▶ [Problem description] Give back nothing but the number of lines in these entries that contain the word "merge".

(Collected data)
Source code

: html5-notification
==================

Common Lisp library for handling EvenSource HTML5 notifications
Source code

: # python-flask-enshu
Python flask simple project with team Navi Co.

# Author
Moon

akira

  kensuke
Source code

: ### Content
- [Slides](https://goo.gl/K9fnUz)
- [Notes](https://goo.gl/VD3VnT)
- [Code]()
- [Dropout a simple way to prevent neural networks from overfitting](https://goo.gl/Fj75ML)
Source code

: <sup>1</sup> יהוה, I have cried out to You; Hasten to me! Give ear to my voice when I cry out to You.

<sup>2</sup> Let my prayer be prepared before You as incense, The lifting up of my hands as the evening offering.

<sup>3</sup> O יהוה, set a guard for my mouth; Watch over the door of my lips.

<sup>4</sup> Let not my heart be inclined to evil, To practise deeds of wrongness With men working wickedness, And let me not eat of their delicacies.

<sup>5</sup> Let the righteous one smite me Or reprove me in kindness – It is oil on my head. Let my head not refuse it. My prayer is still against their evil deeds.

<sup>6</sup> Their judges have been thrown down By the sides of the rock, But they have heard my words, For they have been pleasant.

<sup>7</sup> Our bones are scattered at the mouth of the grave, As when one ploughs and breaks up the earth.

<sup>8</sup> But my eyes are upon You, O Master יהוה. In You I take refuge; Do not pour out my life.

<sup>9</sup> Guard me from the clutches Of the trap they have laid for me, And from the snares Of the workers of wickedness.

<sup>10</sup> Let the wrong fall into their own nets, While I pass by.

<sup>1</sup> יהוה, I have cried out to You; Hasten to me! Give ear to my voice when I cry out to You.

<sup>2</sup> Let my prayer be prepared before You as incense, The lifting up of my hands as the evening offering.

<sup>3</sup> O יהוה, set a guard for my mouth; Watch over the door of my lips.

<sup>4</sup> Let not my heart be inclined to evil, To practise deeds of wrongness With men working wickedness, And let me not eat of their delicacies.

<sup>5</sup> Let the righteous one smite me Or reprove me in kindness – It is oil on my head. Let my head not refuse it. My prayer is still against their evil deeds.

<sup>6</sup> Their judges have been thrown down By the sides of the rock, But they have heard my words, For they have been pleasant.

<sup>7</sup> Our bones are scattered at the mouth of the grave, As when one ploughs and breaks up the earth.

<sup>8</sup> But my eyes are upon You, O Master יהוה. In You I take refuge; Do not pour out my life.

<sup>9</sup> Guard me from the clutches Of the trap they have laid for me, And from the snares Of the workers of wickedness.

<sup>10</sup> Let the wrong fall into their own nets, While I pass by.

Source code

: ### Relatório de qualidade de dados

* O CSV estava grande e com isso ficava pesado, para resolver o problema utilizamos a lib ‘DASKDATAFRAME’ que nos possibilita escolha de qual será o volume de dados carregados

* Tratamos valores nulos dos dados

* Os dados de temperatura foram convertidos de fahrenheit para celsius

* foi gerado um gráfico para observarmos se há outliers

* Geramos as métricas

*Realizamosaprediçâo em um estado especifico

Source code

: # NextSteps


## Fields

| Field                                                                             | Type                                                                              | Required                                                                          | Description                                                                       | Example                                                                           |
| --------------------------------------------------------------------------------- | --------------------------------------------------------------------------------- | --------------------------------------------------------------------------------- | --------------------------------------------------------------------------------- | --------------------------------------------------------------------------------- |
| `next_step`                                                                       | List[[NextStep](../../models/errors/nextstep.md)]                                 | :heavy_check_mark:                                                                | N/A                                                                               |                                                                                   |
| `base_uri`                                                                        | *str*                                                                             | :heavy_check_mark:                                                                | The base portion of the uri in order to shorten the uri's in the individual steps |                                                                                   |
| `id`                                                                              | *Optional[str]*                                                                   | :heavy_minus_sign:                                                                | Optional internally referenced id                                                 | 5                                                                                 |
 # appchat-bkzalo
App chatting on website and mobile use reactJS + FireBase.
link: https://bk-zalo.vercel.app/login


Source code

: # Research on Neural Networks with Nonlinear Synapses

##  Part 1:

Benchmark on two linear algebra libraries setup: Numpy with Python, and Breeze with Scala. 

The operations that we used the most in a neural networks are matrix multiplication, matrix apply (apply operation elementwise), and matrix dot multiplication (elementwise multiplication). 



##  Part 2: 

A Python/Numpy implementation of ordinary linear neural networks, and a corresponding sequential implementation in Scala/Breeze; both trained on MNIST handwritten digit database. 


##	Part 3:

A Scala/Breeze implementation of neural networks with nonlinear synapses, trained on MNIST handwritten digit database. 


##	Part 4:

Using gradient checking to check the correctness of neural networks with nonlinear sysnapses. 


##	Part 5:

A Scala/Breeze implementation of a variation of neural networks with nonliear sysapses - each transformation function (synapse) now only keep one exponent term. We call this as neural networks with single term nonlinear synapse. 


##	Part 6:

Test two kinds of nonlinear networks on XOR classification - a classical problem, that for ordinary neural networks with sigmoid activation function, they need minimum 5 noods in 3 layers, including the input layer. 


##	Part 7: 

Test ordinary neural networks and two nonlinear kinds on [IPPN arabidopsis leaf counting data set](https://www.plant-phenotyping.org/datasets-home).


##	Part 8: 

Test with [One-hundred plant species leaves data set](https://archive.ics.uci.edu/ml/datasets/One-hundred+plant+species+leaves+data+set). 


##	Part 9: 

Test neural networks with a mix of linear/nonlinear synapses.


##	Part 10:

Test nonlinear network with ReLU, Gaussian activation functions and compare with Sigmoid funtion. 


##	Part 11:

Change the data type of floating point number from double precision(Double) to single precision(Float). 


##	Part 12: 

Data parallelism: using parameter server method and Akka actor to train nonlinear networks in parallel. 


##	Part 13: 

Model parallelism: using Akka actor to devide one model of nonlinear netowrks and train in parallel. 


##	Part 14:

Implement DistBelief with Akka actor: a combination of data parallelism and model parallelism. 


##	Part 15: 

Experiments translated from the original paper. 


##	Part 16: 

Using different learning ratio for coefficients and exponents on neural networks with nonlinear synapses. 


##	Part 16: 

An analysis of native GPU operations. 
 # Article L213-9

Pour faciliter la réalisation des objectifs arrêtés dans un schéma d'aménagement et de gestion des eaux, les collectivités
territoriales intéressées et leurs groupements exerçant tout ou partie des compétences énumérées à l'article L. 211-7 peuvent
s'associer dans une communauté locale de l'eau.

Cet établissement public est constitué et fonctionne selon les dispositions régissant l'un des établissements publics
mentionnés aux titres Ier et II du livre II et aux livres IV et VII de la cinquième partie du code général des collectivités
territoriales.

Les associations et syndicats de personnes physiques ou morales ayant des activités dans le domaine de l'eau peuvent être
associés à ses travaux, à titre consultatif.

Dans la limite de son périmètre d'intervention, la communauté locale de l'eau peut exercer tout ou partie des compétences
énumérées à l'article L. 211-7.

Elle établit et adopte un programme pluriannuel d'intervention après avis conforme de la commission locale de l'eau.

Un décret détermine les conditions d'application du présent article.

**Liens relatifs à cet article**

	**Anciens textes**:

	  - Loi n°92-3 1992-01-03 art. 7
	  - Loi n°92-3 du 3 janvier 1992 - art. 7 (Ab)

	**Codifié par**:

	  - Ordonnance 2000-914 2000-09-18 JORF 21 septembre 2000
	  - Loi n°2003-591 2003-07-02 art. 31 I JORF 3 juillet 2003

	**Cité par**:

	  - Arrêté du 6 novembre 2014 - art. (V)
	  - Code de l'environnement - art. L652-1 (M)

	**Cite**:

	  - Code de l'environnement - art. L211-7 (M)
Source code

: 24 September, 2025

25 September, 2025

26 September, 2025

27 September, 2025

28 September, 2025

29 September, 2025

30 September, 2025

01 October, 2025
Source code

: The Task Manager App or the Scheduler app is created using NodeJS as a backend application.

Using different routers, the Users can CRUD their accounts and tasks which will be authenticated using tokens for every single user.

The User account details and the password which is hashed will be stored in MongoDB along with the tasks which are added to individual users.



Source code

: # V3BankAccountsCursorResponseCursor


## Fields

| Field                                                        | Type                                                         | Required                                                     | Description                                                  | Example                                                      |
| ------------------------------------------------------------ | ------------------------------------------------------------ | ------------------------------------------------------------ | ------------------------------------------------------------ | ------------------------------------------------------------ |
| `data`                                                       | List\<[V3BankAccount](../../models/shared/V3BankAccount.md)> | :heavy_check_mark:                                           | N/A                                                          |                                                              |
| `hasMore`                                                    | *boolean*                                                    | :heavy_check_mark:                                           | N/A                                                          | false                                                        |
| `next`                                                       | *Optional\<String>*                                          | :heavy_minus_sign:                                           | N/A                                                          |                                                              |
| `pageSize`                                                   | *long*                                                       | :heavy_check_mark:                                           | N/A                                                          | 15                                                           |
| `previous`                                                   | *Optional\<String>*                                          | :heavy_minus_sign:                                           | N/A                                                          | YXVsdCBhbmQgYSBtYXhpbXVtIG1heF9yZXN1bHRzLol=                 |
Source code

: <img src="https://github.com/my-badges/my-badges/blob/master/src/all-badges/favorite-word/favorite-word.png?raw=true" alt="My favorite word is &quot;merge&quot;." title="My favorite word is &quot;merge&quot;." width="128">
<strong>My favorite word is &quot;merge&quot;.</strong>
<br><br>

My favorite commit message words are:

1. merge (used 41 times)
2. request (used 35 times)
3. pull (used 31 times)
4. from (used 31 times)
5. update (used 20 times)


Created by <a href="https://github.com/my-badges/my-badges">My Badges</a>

▶ [Solved exercise] 3